## Assigned task
Could you output exactly the lines from the one containing "- [Regras de" through the end of the records below, and nothing more?
· · · ·
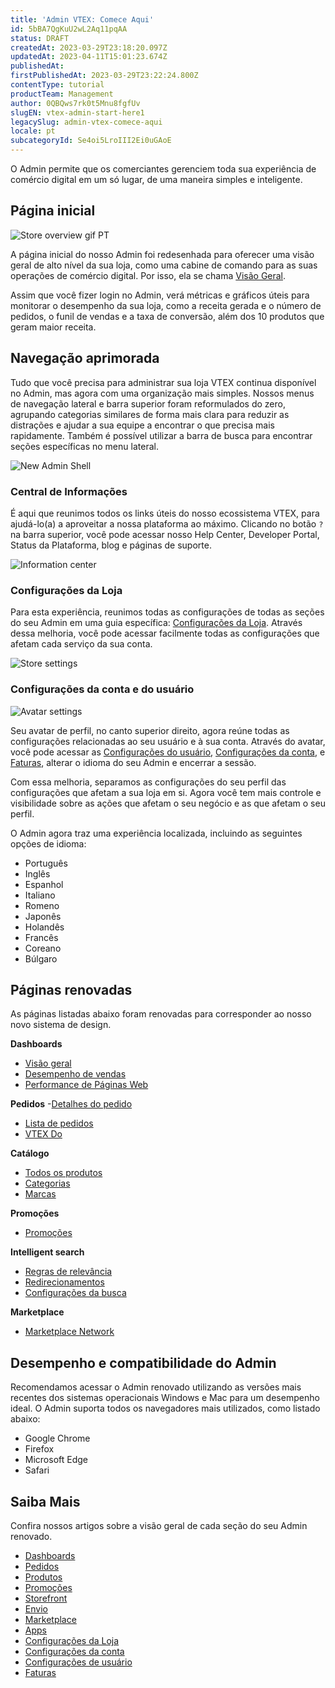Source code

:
 ```yaml
---
title: 'Admin VTEX: Comece Aqui'
id: 5bBA7QgKuU2wL2Aq11pqAA
status: DRAFT
createdAt: 2023-03-29T23:18:20.097Z
updatedAt: 2023-04-11T15:01:23.674Z
publishedAt: 
firstPublishedAt: 2023-03-29T23:22:24.800Z
contentType: tutorial
productTeam: Management
author: 0QBQws7rk0t5Mnu8fgfUv
slugEN: vtex-admin-start-here1
legacySlug: admin-vtex-comece-aqui
locale: pt
subcategoryId: Se4oi5LroIII2Ei0uGAoE
---
```


O Admin permite que os comerciantes gerenciem toda sua experiência de comércio digital em um só lugar, de uma maneira simples e inteligente. 

## Página inicial

![Store overview gif PT](//images.ctfassets.net/alneenqid6w5/4vKmiLmTVUtaxn5vzpX5xq/b9a4a299f80286eadf1727cd5057a64c/Store_overview_gif_PT.gif)

A página inicial do nosso Admin foi redesenhada para oferecer uma visão geral de alto nível da sua loja, como uma cabine de comando para as suas operações de comércio digital. Por isso, ela se chama [Visão Geral](https://help.vtex.com/pt/v4/docs/visao-geral-da-loja--6mcM4LPUqQxSiXY6uFtXZy).

Assim que você fizer login no Admin, verá métricas e gráficos úteis para monitorar o desempenho da sua loja, como a receita gerada e o número de pedidos, o funil de vendas e a taxa de conversão, além dos 10 produtos que geram maior receita.

## Navegação aprimorada 

Tudo que você precisa para administrar sua loja VTEX continua disponível no Admin, mas agora com uma organização mais simples. Nossos menus de navegação lateral e barra superior foram reformulados do zero, agrupando categorias similares de forma mais clara para reduzir as distrações e ajudar a sua equipe a encontrar o que precisa mais rapidamente. Também é possível utilizar a barra de busca para encontrar seções específicas no menu lateral.

![New Admin Shell](//images.ctfassets.net/alneenqid6w5/4Q4sQVxNy82zlFT2rmqaCo/f5e423ed52f3d468227155b73d74f163/New_Admin_Shell__1_.png)

### Central de Informações

É aqui que reunimos todos os links úteis do nosso ecossistema VTEX, para ajudá-lo(a) a aproveitar a nossa plataforma ao máximo. Clicando no botão `?` na barra superior, você pode acessar nosso Help Center, Developer Portal, Status da Plataforma, blog e páginas de suporte.

![Information center](//images.ctfassets.net/alneenqid6w5/6lVqieCabdmgG53teixwyg/06dbecc541f55c4644134af302bdfd0c/Information_center.gif)

### Configurações da Loja

Para esta experiência, reunimos todas as configurações de todas as seções do seu Admin em uma guia específica: [Configurações da Loja](https://help.vtex.com/pt/v4/docs/visao-geral-configuracoes-da-loja--5e1Mj7oBDq2NEYJ7cpDdR4). Através dessa melhoria, você pode acessar facilmente todas as configurações que afetam cada serviço da sua conta.

![Store settings](//images.ctfassets.net/alneenqid6w5/3Mypjey9ors57oaq2wKQc3/9fc79445cb6a43dc62ccc99751d5981a/Store_settings.gif)

### Configurações da conta e do usuário

![Avatar settings](//images.ctfassets.net/alneenqid6w5/mAIHwG3IM1E0BfcDg7orj/5542e02ec58e87d97f7e14960f5de69c/Avatar_settings.gif)

Seu avatar de perfil, no canto superior direito, agora reúne todas as configurações relacionadas ao seu usuário e à sua conta. Através do avatar, você pode acessar as [Configurações do usuário](https://help.vtex.com/pt/v4/docs/user-settings-overview--1qYAvOTZBVYMosJ7tQm3Ry), [Configurações da conta](https://help.vtex.com/pt/v4/docs/account-settings-overview--159BmXTQhaP44wLxtPff6r), e [Faturas](https://help.vtex.com/pt/v4/docs/billing-overview--CcugO41lhNJzQKpazKYQC), alterar o idioma do seu Admin e encerrar a sessão. 

Com essa melhoria, separamos as configurações do seu perfil das configurações que afetam a sua loja em si. Agora você tem mais controle e visibilidade sobre as ações que afetam o seu negócio e as que afetam o seu perfil.

O Admin agora traz uma experiência localizada, incluindo as seguintes opções de idioma:

- Português  
- Inglês  
- Espanhol  
- Italiano  
- Romeno  
- Japonês  
- Holandês  
- Francês  
- Coreano  
- Búlgaro 

## Páginas renovadas

As páginas listadas abaixo foram renovadas para corresponder ao nosso novo sistema de design.

__Dashboards__  
- [Visão geral](https://help.vtex.com/pt/v4/docs/visao-geral-da-loja--6mcM4LPUqQxSiXY6uFtXZy)  
- [Desempenho de vendas](https://help.vtex.com/pt/v4/docs/performance-de-vendas--6gx46RGRzWO8qgaVck7PRp)  
- [Performance de Páginas Web](https://help.vtex.com/pt/v4/docs/rendimiento-de-paginas-web--7DeyhX8cGtG9PtAGkL8zvc)   

__Pedidos__ 
-[Detalhes do pedido](https://help.vtex.com/pt/v4/docs/order-details--sW79ffQgZmYs3N4EsQgsf)  
- [Lista de pedidos](https://help.vtex.com/pt/v4/docs/todos-os-pedidos--6JHeydzIft46VY7JTEpbJT)  
- [VTEX Do](https://help.vtex.com/pt/v4/docs/vtex-do--3PLbAgN2ZFcB6cavQiDFDP)  

__Catálogo__
- [Todos os produtos](https://help.vtex.com/pt/v4/docs/todos-os-produtos--7J3Qy0ki0YBvmrThgVuqdC)  
- [Categorias](https://help.vtex.com/pt/v4/docs/categories--3aU3oviD4FXNc1wI25sItN)  
- [Marcas](https://help.vtex.com/pt/v4/docs/brands--2shCykAA7ct4hA6zGEjZCX)

__Promoções__
- [Promoções](https://help.vtex.com/en/v4/docs/promotions-list--5LtzPm5kQdRVI06KXHE0Td)

__Intelligent search__
- [Regras de relevância](https://help.vtex.com/pt/v4/docs/relevance-rules--1Eb7AncaXipJGDuY0sz9IS)
- [Redirecionamentos](https://help.vtex.com/pt/v4/docs/redirecionamentos--e5KdkBkx2ZIB4d4sFgPnT)
- [Configurações da busca](https://help.vtex.com/pt/v4/docs/search-configuration--3vB1ISndZI2dEEa63TeJHy)  

__Marketplace__
- [Marketplace Network](https://help.vtex.com/pt/v4/docs/marketplace-network--2LohpxsALqDwNnnZgk7nwr)

## Desempenho e compatibilidade do Admin
Recomendamos acessar o Admin renovado utilizando as versões mais recentes dos sistemas operacionais Windows e Mac para um desempenho ideal. O Admin suporta todos os navegadores mais utilizados, como listado abaixo:

- Google Chrome
- Firefox
- Microsoft Edge
- Safari

## Saiba Mais
Confira nossos artigos sobre a visão geral de cada seção do seu Admin renovado. 

- [Dashboards](https://help.vtex.com/pt/v4/docs/visao-geral-dashboards--3FA56jDSTQjuSDwJRYQihm)  
- [Pedidos](https://help.vtex.com/pt/v4/docs/visao-geral-pedidos--wHTMvgtq5BuUJhZdYYExj)
- [Produtos](https://help.vtex.com/pt/v4/docs/visao-geral-produtos--5Aq3VcT9G9AeIAKFmHaf0u)  
- [Promoções](https://help.vtex.com/pt/v4/docs/visao-geral-promocoes--6ZSwEn2PJQ5qs0Az2EPbd3)
- [Storefront](https://help.vtex.com/pt/v4/docs/visao-geral-storefront--6LK0TxoDqrJz2YnM90WvIk)
- [Envio](https://help.vtex.com/pt/v4/docs/visao-geral-envio--1hw1otLpTkIjQh4WiBTFYv)
- [Marketplace](https://help.vtex.com/pt/v4/docs/visao-geral-marketplace--1MwABSIGjYSrFPUXhnUXiV)
- [Apps](https://help.vtex.com/pt/v4/docs/apps-overview--Abz99oney4PUmrf7QcHc9)
- [Configurações da Loja](https://help.vtex.com/pt/v4/docs/visao-geral-configuracoes-da-loja--5e1Mj7oBDq2NEYJ7cpDdR4)
- [Configurações da conta](https://help.vtex.com/pt/v4/docs/account-settings-overview--159BmXTQhaP44wLxtPff6r)
- [Configurações de usuário](https://help.vtex.com/pt/v4/docs/visao-geral-configuracoes-usuario--1qYAvOTZBVYMosJ7tQm3Ry)
- [Faturas](https://help.vtex.com/pt/v4/docs/billing-overview--CcugO41lhNJzQKpazKYQC)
· · · ·
## Task result
- [Regras de relevância](https://help.vtex.com/pt/v4/docs/relevance-rules--1Eb7AncaXipJGDuY0sz9IS)
- [Redirecionamentos](https://help.vtex.com/pt/v4/docs/redirecionamentos--e5KdkBkx2ZIB4d4sFgPnT)
- [Configurações da busca](https://help.vtex.com/pt/v4/docs/search-configuration--3vB1ISndZI2dEEa63TeJHy)  

__Marketplace__
- [Marketplace Network](https://help.vtex.com/pt/v4/docs/marketplace-network--2LohpxsALqDwNnnZgk7nwr)

## Desempenho e compatibilidade do Admin
Recomendamos acessar o Admin renovado utilizando as versões mais recentes dos sistemas operacionais Windows e Mac para um desempenho ideal. O Admin suporta todos os navegadores mais utilizados, como listado abaixo:

- Google Chrome
- Firefox
- Microsoft Edge
- Safari

## Saiba Mais
Confira nossos artigos sobre a visão geral de cada seção do seu Admin renovado. 

- [Dashboards](https://help.vtex.com/pt/v4/docs/visao-geral-dashboards--3FA56jDSTQjuSDwJRYQihm)  
- [Pedidos](https://help.vtex.com/pt/v4/docs/visao-geral-pedidos--wHTMvgtq5BuUJhZdYYExj)
- [Produtos](https://help.vtex.com/pt/v4/docs/visao-geral-produtos--5Aq3VcT9G9AeIAKFmHaf0u)  
- [Promoções](https://help.vtex.com/pt/v4/docs/visao-geral-promocoes--6ZSwEn2PJQ5qs0Az2EPbd3)
- [Storefront](https://help.vtex.com/pt/v4/docs/visao-geral-storefront--6LK0TxoDqrJz2YnM90WvIk)
- [Envio](https://help.vtex.com/pt/v4/docs/visao-geral-envio--1hw1otLpTkIjQh4WiBTFYv)
- [Marketplace](https://help.vtex.com/pt/v4/docs/visao-geral-marketplace--1MwABSIGjYSrFPUXhnUXiV)
- [Apps](https://help.vtex.com/pt/v4/docs/apps-overview--Abz99oney4PUmrf7QcHc9)
- [Configurações da Loja](https://help.vtex.com/pt/v4/docs/visao-geral-configuracoes-da-loja--5e1Mj7oBDq2NEYJ7cpDdR4)
- [Configurações da conta](https://help.vtex.com/pt/v4/docs/account-settings-overview--159BmXTQhaP44wLxtPff6r)
- [Configurações de usuário](https://help.vtex.com/pt/v4/docs/visao-geral-configuracoes-usuario--1qYAvOTZBVYMosJ7tQm3Ry)
- [Faturas](https://help.vtex.com/pt/v4/docs/billing-overview--CcugO41lhNJzQKpazKYQC)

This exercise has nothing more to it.